South Sydney read the situation well, since this would turn out to be a closer game than either team were expecting. With four tries scored apiece, conversions and penalty goals made all the difference. That said, a linebreak from Cameron Murray in the opening minute boded well, given that he’s been the first tryscorer for the Rabbitohs in the first two fixtures of the 2019 season. Nevertheless, when Jarrod Wallace was pinged for a slow peel, the Bunnies chose to kick for goal, taking nothing for granted.

Eight minutes in, Tyrone Peachey and Dale Copley opened up some space on the Titans’ left edge, thanks to an offload from Wallace and powerful pass from Michael Gordon that got the footy to the short side of the field. It was the most enterprising play since Murray’s opening linebreak, and with Peachey’s kick ricocheting off Alex Johnston, and forcing him into a knock-on, the visitors got their first chance at the line. The magic didn’t work on the left side a couple of tackles later, however, as an offload from Peachey sailed over the sideline instead of finding Copley on the chest.

A series of errors from both teams now put the game in that provisional space where it was open for either side to break open if they could just get their act together and consolidate. First, it was Ryan James, who made a minor mistake in the play-the-ball only twenty metres out from the Gold Coast line. Tom Burgess and AJ Brimson thenboth made errors early in their respective tackle counts, before a beautiful pass from John Sutton on the fourth tackle led to a brief pause in the game, as Cody Walker was examined for a shoulder injury following a big hit from Brian Kelly.
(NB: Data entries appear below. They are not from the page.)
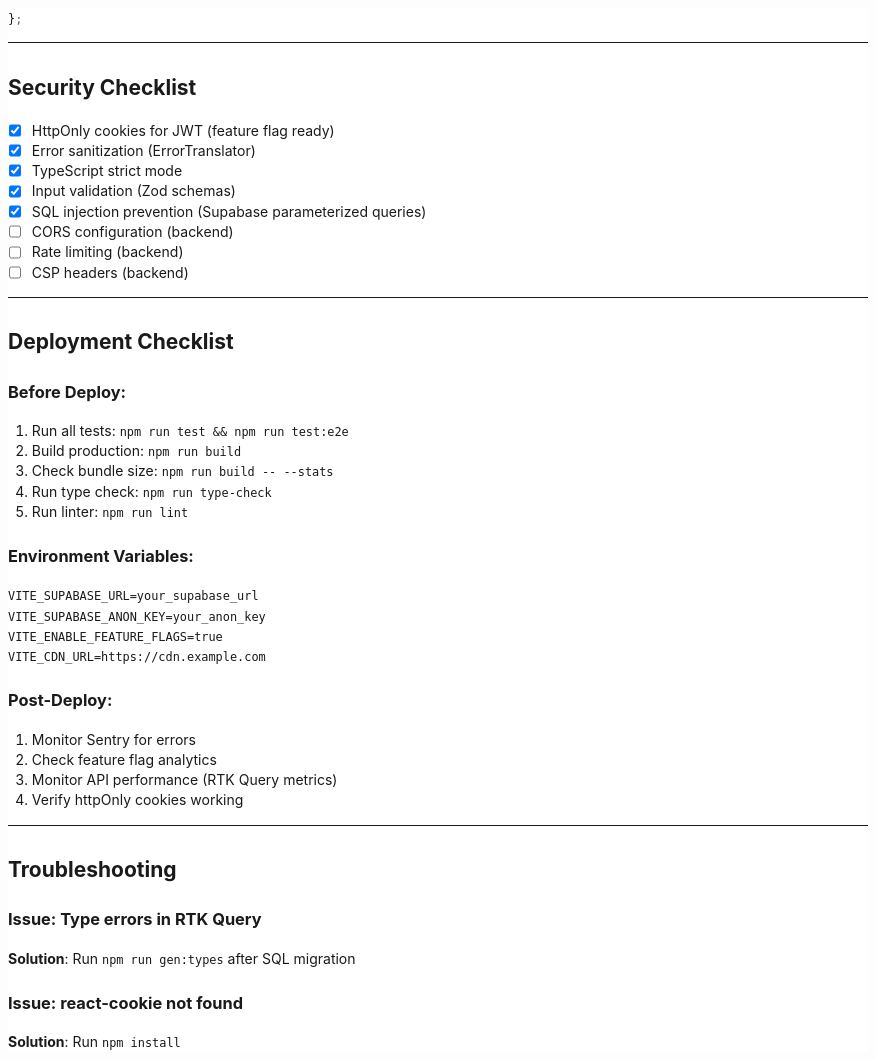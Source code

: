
```typescript
};
```

---

## Security Checklist

- [x] HttpOnly cookies for JWT (feature flag ready)
- [x] Error sanitization (ErrorTranslator)
- [x] TypeScript strict mode
- [x] Input validation (Zod schemas)
- [x] SQL injection prevention (Supabase parameterized queries)
- [ ] CORS configuration (backend)
- [ ] Rate limiting (backend)
- [ ] CSP headers (backend)

---

## Deployment Checklist

### Before Deploy:
1. Run all tests: `npm run test && npm run test:e2e`
2. Build production: `npm run build`
3. Check bundle size: `npm run build -- --stats`
4. Run type check: `npm run type-check`
5. Run linter: `npm run lint`

### Environment Variables:
```env
VITE_SUPABASE_URL=your_supabase_url
VITE_SUPABASE_ANON_KEY=your_anon_key
VITE_ENABLE_FEATURE_FLAGS=true
VITE_CDN_URL=https://cdn.example.com
```

### Post-Deploy:
1. Monitor Sentry for errors
2. Check feature flag analytics
3. Monitor API performance (RTK Query metrics)
4. Verify httpOnly cookies working

---

## Troubleshooting

### Issue: Type errors in RTK Query
**Solution**: Run `npm run gen:types` after SQL migration

### Issue: react-cookie not found
**Solution**: Run `npm install`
As it turned out, the breathing-space worked well for the Bunnies, with Adam Reynolds making the most of their remaining tackle with a high crossfield kick that ensured them a much-needed dropout. Full credit has to go to the dexterity of the Gold Coast defence in preventing a try as well, since Peachey managed to outleap the tallest South Sydney players to send the Steeden backwards, before Copley found the footy at the back of the in-goal area and sent it on into touch.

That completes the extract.